----- RECORD EXCERPTS -----

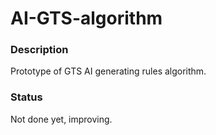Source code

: # AI-GTS-algorithm

### Description

Prototype of GTS AI generating rules algorithm.

### Status
Not done yet, improving.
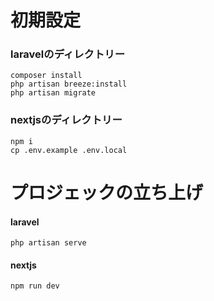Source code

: # 初期設定

### laravelのディレクトリー

    composer install
    php artisan breeze:install 
    php artisan migrate

### nextjsのディレクトリー

    npm i
    cp .env.example .env.local


# プロジェックの立ち上げ

#### laravel

    php artisan serve


#### nextjs

    npm run dev
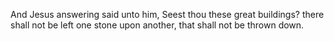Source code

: And Jesus answering said unto him, Seest thou these great buildings? there shall not be left one stone upon another, that shall not be thrown down.
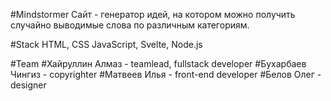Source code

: #Mindstormer Сайт - генератор идей, на котором можно получить случайно выводимые слова по различным категориям.

#Stack HTML, CSS JavaScript, Svelte, Node.js

#Team 
#Хайруллин Алмаз - teamlead, fullstack developer
#Бухарбаев Чингиз - copyrighter
#Матвеев Илья - front-end developer
#Белов Олег - designer
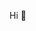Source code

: 

<!--

**sdilsiz/sdilsiz** is a ✨ _special_ ✨ repository because its `README.md` (this file) appears on your GitHub profile.
**- 👯 I’m looking to collaborate on ...
- 🤔 .I’m looking for help with ..
- 😄 Pronouns: ...
- ⚡ Fun fact:
Here are some ideas to get you started:

-->


Hi 🖖
<!--
- 
- 📫 How to reach me:
[![Linkedin Badge](https://img.shields.io/badge/-Linkedin-blue?style=flat&logo=Linkedin&logoColor=white&link=https://www.linkedin.com/in/salihdilsiz/)](https://www.linkedin.com/in/salihdilsiz/) [![Medium Badge](https://img.shields.io/badge/-Medium-black?style=flat&logo=Medium&logoColor=white&link=https://medium.com/@dilsizsalih)](https://medium.com/@dilsizsalih)
-->
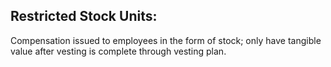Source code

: ## Restricted Stock Units:
Compensation issued to employees in the form of stock; only have tangible value after vesting is complete through vesting plan. 
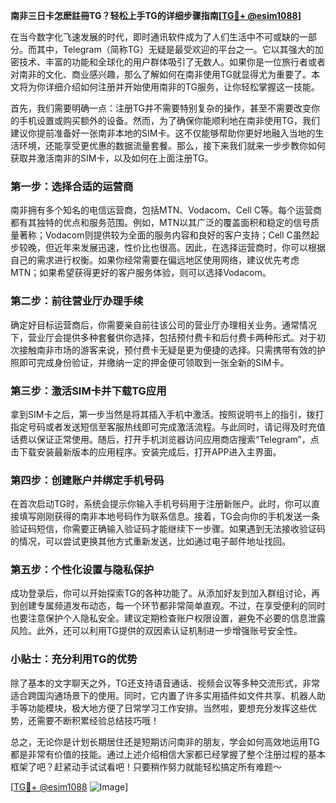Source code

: **南非三日卡怎麽註冊TG？轻松上手TG的详细步骤指南[[TG💪+ @esim1088](https://t.me/s/esim1088)]**

在当今数字化飞速发展的时代，即时通讯软件成为了人们生活中不可或缺的一部分。而其中，Telegram（简称TG）无疑是最受欢迎的平台之一。它以其强大的加密技术、丰富的功能和全球化的用户群体吸引了无数人。如果你是一位旅行者或者对南非的文化、商业感兴趣，那么了解如何在南非使用TG就显得尤为重要了。本文将为你详细介绍如何注册并开始使用南非的TG服务，让你轻松掌握这一技能。

首先，我们需要明确一点：注册TG并不需要特别复杂的操作，甚至不需要改变你的手机设置或购买额外的设备。然而，为了确保你能顺利地在南非使用TG，我们建议你提前准备好一张南非本地的SIM卡。这不仅能够帮助你更好地融入当地的生活环境，还能享受更优惠的数据流量套餐。那么，接下来我们就来一步步教你如何获取并激活南非的SIM卡，以及如何在上面注册TG。

### 第一步：选择合适的运营商

南非拥有多个知名的电信运营商，包括MTN、Vodacom、Cell C等。每个运营商都有其独特的优点和服务范围。例如，MTN以其广泛的覆盖面积和稳定的信号质量著称；Vodacom则提供较为全面的服务内容和良好的客户支持；Cell C虽然起步较晚，但近年来发展迅速，性价比也很高。因此，在选择运营商时，你可以根据自己的需求进行权衡。如果你经常需要在偏远地区使用网络，建议优先考虑MTN；如果希望获得更好的客户服务体验，则可以选择Vodacom。

### 第二步：前往营业厅办理手续

确定好目标运营商后，你需要亲自前往该公司的营业厅办理相关业务。通常情况下，营业厅会提供多种套餐供你选择，包括预付费卡和后付费卡两种形式。对于初次接触南非市场的游客来说，预付费卡无疑是更为便捷的选择。只需携带有效的护照即可完成身份验证，并缴纳一定的押金便可领取到一张全新的SIM卡。

### 第三步：激活SIM卡并下载TG应用

拿到SIM卡之后，第一步当然是将其插入手机中激活。按照说明书上的指引，拨打指定号码或者发送短信至客服热线即可完成激活流程。与此同时，请记得及时充值话费以保证正常使用。随后，打开手机浏览器访问应用商店搜索“Telegram”，点击下载安装最新版本的应用程序。安装完成后，打开APP进入主界面。

### 第四步：创建账户并绑定手机号码

在首次启动TG时，系统会提示你输入手机号码用于注册新账户。此时，你可以直接填写刚刚获得的南非本地号码作为联系信息。接着，TG会向你的手机发送一条验证码短信，你需要正确输入验证码才能继续下一步骤。如果遇到无法接收验证码的情况，可以尝试更换其他方式重新发送，比如通过电子邮件地址找回。

### 第五步：个性化设置与隐私保护

成功登录后，你可以开始探索TG的各种功能了。从添加好友到加入群组讨论，再到创建专属频道发布动态，每一个环节都非常简单直观。不过，在享受便利的同时也要注意保护个人隐私安全。建议定期检查账户权限设置，避免不必要的信息泄露风险。此外，还可以利用TG提供的双因素认证机制进一步增强账号安全性。

### 小贴士：充分利用TG的优势

除了基本的文字聊天之外，TG还支持语音通话、视频会议等多种交流形式，非常适合跨国沟通场景下的使用。同时，它内置了许多实用插件如文件共享、机器人助手等功能模块，极大地方便了日常学习工作安排。当然啦，要想充分发挥这些优势，还需要不断积累经验总结技巧哦！

总之，无论你是计划长期居住还是短期访问南非的朋友，学会如何高效地运用TG都是非常有价值的技能。通过上述介绍相信大家都已经掌握了整个注册过程的基本框架了吧？赶紧动手试试看吧！只要稍作努力就能轻松搞定所有难题～ 

[[TG💪+ @esim1088](https://t.me/s/esim1088) ![Image](https://i.postimg.cc/4NQfJmqS/Snipaste-2025-05-13-00-14-12.png)]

-----

:: EXERCISE AIM ::
Starting at the top of the listing above, reproduce each line up to and including the one with "- 🤔 .I’m looking for help with .."; omit the pictures.

:: TASK RESULT ::
Source code

: # AI-GTS-algorithm

### Description

Prototype of GTS AI generating rules algorithm.

### Status
Not done yet, improving.
Source code

: # 初期設定

### laravelのディレクトリー

    composer install
    php artisan breeze:install 
    php artisan migrate

### nextjsのディレクトリー

    npm i
    cp .env.example .env.local


# プロジェックの立ち上げ

#### laravel

    php artisan serve


#### nextjs

    npm run dev
Source code

: And Jesus answering said unto him, Seest thou these great buildings? there shall not be left one stone upon another, that shall not be thrown down.
Source code

: #Mindstormer Сайт - генератор идей, на котором можно получить случайно выводимые слова по различным категориям.

#Stack HTML, CSS JavaScript, Svelte, Node.js

#Team 
#Хайруллин Алмаз - teamlead, fullstack developer
#Бухарбаев Чингиз - copyrighter
#Матвеев Илья - front-end developer
#Белов Олег - designer
Source code

: 

<!--

**sdilsiz/sdilsiz** is a ✨ _special_ ✨ repository because its `README.md` (this file) appears on your GitHub profile.
**- 👯 I’m looking to collaborate on ...
- 🤔 .I’m looking for help with ..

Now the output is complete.